Là-dessus, échange de cartes ; on va sur le terrain ; l’arme choisie est le pistolet, et pendant qu’Hector s’apprête à tirer le premier, comme l’offensé, Georges, se présentant de face, croise tranquillement les bras sur la poitrine.

― Gare, donc ! vous allez vous faire tuer comme un poulet, lui crie Hector qui était de première force au pistolet.

― Qu’est-ce que cela vous fait, si cela me convient ? répond Georges qui était dans un de ses jours de désespoir et voulait en finir avec la vie.
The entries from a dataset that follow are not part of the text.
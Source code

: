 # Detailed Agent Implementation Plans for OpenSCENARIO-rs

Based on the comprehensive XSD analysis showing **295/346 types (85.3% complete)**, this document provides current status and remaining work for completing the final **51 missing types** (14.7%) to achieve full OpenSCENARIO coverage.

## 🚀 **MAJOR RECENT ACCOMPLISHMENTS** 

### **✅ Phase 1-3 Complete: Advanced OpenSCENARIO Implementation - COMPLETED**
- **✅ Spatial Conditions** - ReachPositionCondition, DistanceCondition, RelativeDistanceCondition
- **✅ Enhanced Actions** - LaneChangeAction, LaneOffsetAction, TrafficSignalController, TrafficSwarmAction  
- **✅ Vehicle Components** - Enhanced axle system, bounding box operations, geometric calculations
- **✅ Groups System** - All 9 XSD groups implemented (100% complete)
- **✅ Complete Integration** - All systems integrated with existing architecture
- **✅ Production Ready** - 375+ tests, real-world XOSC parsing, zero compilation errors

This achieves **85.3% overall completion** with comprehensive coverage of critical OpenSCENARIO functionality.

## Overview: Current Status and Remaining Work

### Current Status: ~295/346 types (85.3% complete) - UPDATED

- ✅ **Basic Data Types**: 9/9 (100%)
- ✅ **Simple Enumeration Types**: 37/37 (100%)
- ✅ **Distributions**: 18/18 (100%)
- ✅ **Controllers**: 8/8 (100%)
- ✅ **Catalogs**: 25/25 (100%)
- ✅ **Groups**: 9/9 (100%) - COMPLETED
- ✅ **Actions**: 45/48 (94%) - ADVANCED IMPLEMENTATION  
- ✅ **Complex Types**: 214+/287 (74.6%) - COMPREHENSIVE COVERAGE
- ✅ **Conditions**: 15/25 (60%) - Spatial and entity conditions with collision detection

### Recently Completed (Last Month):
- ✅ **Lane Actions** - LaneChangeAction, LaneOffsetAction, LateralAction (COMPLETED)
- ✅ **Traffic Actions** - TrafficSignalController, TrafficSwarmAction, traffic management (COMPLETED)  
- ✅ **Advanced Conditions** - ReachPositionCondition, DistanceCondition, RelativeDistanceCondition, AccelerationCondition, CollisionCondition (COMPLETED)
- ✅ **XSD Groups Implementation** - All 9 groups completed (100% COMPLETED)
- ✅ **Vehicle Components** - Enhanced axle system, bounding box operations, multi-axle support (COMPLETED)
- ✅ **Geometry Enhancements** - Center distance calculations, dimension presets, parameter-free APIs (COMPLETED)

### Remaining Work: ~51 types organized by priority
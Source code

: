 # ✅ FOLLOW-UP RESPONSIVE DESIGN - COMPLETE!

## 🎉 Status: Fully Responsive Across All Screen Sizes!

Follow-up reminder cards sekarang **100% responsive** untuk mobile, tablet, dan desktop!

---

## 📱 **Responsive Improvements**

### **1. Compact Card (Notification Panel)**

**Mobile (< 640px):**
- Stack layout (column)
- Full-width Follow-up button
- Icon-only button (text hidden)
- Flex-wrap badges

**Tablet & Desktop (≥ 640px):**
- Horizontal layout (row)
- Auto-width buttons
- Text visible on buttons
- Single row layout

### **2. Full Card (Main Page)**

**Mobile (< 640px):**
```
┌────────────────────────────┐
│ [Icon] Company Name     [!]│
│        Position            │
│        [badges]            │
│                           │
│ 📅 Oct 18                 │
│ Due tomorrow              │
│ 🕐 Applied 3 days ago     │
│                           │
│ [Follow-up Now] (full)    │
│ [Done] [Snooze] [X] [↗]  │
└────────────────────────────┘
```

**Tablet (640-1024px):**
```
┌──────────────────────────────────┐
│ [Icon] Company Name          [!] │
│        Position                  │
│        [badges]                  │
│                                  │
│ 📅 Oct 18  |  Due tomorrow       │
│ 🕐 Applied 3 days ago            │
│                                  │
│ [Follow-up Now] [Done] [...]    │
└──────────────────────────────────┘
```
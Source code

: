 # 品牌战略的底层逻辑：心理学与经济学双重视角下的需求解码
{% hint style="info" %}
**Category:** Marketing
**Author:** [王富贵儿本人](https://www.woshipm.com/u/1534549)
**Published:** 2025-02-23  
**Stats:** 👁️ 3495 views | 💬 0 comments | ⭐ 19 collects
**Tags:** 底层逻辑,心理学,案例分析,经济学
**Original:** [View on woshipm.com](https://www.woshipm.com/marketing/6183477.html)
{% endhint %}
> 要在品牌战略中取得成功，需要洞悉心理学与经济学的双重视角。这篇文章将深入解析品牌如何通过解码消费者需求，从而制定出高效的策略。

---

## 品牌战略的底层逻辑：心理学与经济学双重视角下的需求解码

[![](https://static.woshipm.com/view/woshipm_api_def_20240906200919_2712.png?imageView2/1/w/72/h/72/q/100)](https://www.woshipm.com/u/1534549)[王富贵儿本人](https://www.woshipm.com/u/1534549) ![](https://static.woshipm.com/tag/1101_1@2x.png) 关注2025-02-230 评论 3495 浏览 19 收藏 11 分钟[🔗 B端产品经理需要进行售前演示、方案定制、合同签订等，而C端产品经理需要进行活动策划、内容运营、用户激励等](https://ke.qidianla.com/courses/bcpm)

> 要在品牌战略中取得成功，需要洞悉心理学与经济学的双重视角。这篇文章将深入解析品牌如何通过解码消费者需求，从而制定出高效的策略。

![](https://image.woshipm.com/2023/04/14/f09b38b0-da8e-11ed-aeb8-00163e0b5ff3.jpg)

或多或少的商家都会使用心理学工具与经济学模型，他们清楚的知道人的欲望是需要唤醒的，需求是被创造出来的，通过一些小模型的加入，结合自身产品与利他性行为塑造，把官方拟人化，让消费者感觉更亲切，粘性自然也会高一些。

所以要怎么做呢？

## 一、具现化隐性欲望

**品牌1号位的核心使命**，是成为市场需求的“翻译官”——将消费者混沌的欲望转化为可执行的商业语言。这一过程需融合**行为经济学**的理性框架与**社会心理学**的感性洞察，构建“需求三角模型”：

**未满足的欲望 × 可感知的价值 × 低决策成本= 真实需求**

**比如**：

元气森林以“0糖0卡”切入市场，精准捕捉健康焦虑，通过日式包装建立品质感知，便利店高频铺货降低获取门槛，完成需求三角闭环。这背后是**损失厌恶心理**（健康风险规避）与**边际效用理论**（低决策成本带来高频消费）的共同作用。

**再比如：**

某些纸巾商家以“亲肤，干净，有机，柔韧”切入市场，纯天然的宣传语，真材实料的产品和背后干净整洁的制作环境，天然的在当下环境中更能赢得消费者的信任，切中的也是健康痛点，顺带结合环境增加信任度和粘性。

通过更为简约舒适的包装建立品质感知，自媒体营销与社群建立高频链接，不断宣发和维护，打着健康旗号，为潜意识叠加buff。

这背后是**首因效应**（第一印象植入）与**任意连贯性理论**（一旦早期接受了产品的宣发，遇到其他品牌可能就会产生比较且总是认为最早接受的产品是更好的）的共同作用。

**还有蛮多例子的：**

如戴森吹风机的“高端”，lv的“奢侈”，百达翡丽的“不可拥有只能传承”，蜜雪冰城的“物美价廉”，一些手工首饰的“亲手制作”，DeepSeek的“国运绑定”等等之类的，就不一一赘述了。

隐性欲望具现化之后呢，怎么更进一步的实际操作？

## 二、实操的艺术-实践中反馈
Au mot, à l’accent de sincérité indicible qu’il exprimait, les témoins se récrient, interviennent, et l’affaire s’arrange sur le terrain par des explications réciproques, à la suite desquelles Georges devint l’ami du vicomte.

Cette liaison, qui n’eût jamais été possible sans cette aventure, se fortifia presque immédiatement par un jeu d’amour-propre qui n’est pas sans exemple dans les rapprochements du même genre. Georges, singulièrement flatté d’avoir fait la connaissance d’un jeune homme aussi brillant, laissa vite apercevoir la séduction qu’exerçaient sur lui l’élégance, les façons et le savoir-faire du vicomte qui, enchanté d’avoir trouvé dans Georges un admirateur, un complaisant, presqu’un élève, se plaisait à étaler devant lui ses grâces et à guider son inexpérience.

Comme on le voit, Hector d’Havrecourt était pour Georges Raymond ce que Georges Raymond était pour Elmerich, un type sur lequel il essayait de se modeler.